What is the number of lines in the entries that contain the word "self"? Reply with that number only.

● Records for the exercise:
↓↓↓
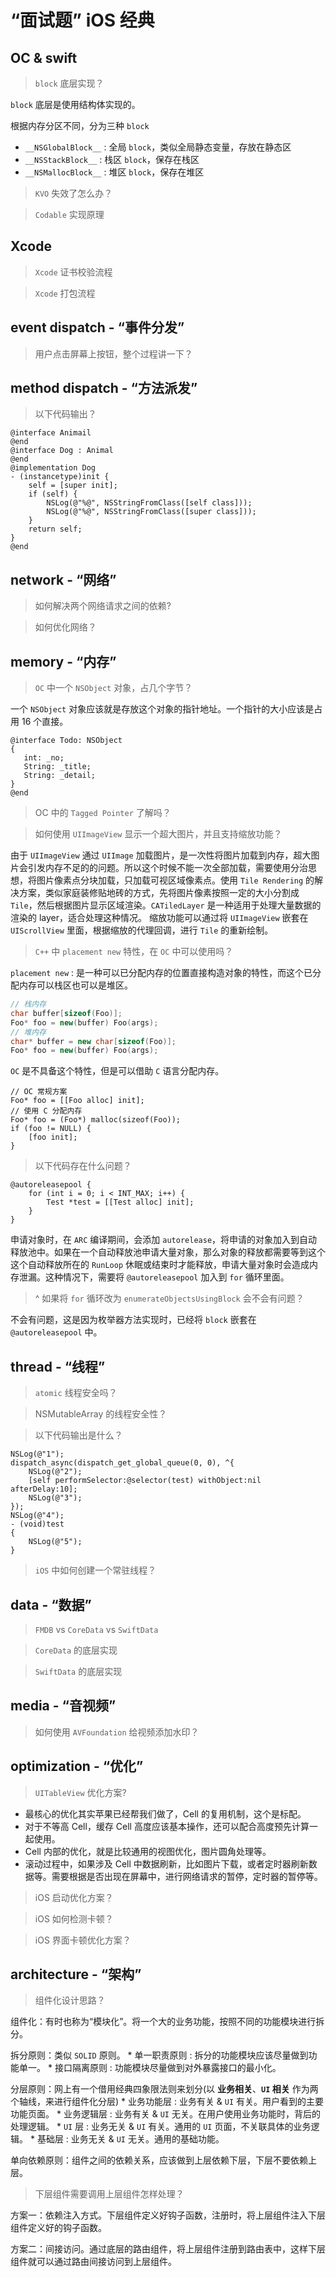 # “面试题” iOS 经典

## OC & swift

> `block` 底层实现？

  `block` 底层是使用结构体实现的。
  
  根据内存分区不同，分为三种 `block`
    
   * `__NSGlobalBlock__` : 全局 `block`，类似全局静态变量，存放在静态区 
   * `__NSStackBlock__` : 栈区 `block`，保存在栈区
   * `__NSMallocBlock__` : 堆区 `block`，保存在堆区

> `KVO` 失效了怎么办？

> `Codable` 实现原理

## Xcode

> `Xcode` 证书校验流程

> `Xcode` 打包流程 

## event dispatch - “事件分发”

> 用户点击屏幕上按钮，整个过程讲一下？

## method dispatch - “方法派发”

> 以下代码输出？

```objc
@interface Animail
@end
@interface Dog : Animal
@end
@implementation Dog
- (instancetype)init {
    self = [super init];
    if (self) {
        NSLog(@"%@", NSStringFromClass([self class]));
        NSLog(@"%@", NSStringFromClass([super class]));
    }
    return self;
}
@end
```

## network - “网络”

> 如何解决两个网络请求之间的依赖?

> 如何优化网络？

## memory - “内存”

> `OC` 中一个 `NSObject` 对象，占几个字节？

  一个 `NSObject` 对象应该就是存放这个对象的指针地址。一个指针的大小应该是占用 16 个直接。

  ```objc
  @interface Todo: NSObject 
  {
     int: _no;
     String: _title;
     String: _detail;
  }
  @end
  ```

> OC 中的 `Tagged Pointer` 了解吗？

> 如何使用 `UIImageView` 显示一个超大图片，并且支持缩放功能？

  由于 `UIImageView` 通过 `UIImage` 加载图片，是一次性将图片加载到内存，超大图片会引发内存不足的的问题。所以这个时候不能一次全部加载，需要使用分治思想，将图片像素点分块加载，只加载可视区域像素点。使用 `Tile Rendering` 的解决方案，类似家庭装修贴地砖的方式，先将图片像素按照一定的大小分割成 `Tile`，然后根据图片显示区域渲染。`CATiledLayer` 是一种适用于处理大量数据的渲染的 layer，适合处理这种情况。
  缩放功能可以通过将 `UIImageView` 嵌套在 `UIScrollView` 里面，根据缩放的代理回调，进行 `Tile` 的重新绘制。
  
> `C++` 中 `placement new` 特性，在 `OC` 中可以使用吗？

  `placement new` : 是一种可以已分配内存的位置直接构造对象的特性，而这个已分配内存可以栈区也可以是堆区。
  
  ```cpp
  // 栈内存
  char buffer[sizeof(Foo)]; 
  Foo* foo = new(buffer) Foo(args);
  // 堆内存
  char* buffer = new char[sizeof(Foo)]; 
  Foo* foo = new(buffer) Foo(args);
  ```
  
  `OC` 是不具备这个特性，但是可以借助 `C` 语言分配内存。
  
  ```objc
  // OC 常规方案
  Foo* foo = [[Foo alloc] init];
  // 使用 C 分配内存
  Foo* foo = (Foo*) malloc(sizeof(Foo));
  if (foo != NULL) {
      [foo init];
  }
  ```
  
> 以下代码存在什么问题？

```objc
@autoreleasepool {
    for (int i = 0; i < INT_MAX; i++) {
        Test *test = [[Test alloc] init];
    }
}
```
  
  申请对象时，在 `ARC` 编译期间，会添加 `autorelease`，将申请的对象加入到自动释放池中。如果在一个自动释放池申请大量对象，那么对象的释放都需要等到这个这个自动释放所在的 `RunLoop` 休眠或结束时才能释放，申请大量对象时会造成内存泄漏。这种情况下，需要将 `@autoreleasepool` 加入到 `for` 循环里面。

> ^ 如果将 `for` 循环改为 `enumerateObjectsUsingBlock` 会不会有问题？

  不会有问题，这是因为枚举器方法实现时，已经将 `block` 嵌套在 `@autoreleasepool` 中。
  
## thread - “线程”

> `atomic` 线程安全吗？

> NSMutableArray 的线程安全性？

> 以下代码输出是什么？

```objc
NSLog(@"1");
dispatch_async(dispatch_get_global_queue(0, 0), ^{
    NSLog(@"2");
    [self performSelector:@selector(test) withObject:nil afterDelay:10];
    NSLog(@"3");
});
NSLog(@"4");
- (void)test
{
    NSLog(@"5");
}
```

> `iOS` 中如何创建一个常驻线程？

## data - “数据”

> `FMDB` vs `CoreData` vs `SwiftData`

> `CoreData` 的底层实现

> `SwiftData` 的底层实现

## media - “音视频”

> 如何使用 `AVFoundation` 给视频添加水印？


## optimization - “优化”

> `UITableView` 优化方案?

  * 最核心的优化其实苹果已经帮我们做了，Cell 的复用机制，这个是标配。
  * 对于不等高 Cell，缓存 Cell 高度应该基本操作，还可以配合高度预先计算一起使用。
  * Cell 内部的优化，就是比较通用的视图优化，图片圆角处理等。
  * 滚动过程中，如果涉及 Cell 中数据刷新，比如图片下载，或者定时器刷新数据等。需要根据是否出现在屏幕中，进行网络请求的暂停，定时器的暂停等。

> iOS 启动优化方案？

> iOS 如何检测卡顿？

> iOS 界面卡顿优化方案？

## architecture - “架构”

> 组件化设计思路？

  组件化：有时也称为“模块化”。将一个大的业务功能，按照不同的功能模块进行拆分。

  拆分原则：类似 `SOLID` 原则。
    * 单一职责原则 : 拆分的功能模块应该尽量做到功能单一。
    * 接口隔离原则 : 功能模块尽量做到对外暴露接口的最小化。

  分层原则：网上有一个借用经典四象限法则来划分(以 **业务相关**、**`UI` 相关** 作为两个轴线，来进行组件化分层)
    * 业务功能层 : 业务有关 & `UI` 有关。用户看到的主要功能页面。
    * 业务逻辑层 : 业务有关 & `UI` 无关。在用户使用业务功能时，背后的处理逻辑。
    * `UI` 层 : 业务无关 & `UI` 有关。通用的 `UI` 页面，不关联具体的业务逻辑。
    * 基础层 : 业务无关 & `UI` 无关。通用的基础功能。

  单向依赖原则：组件之间的依赖关系，应该做到上层依赖下层，下层不要依赖上层。

> 下层组件需要调用上层组件怎样处理？

  方案一：依赖注入方式。下层组件定义好钩子函数，注册时，将上层组件注入下层组件定义好的钩子函数。
  
  方案二：间接访问。通过底层的路由组件，将上层组件注册到路由表中，这样下层组件就可以通过路由间接访问到上层组件。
↑↑↑
● Task result: 5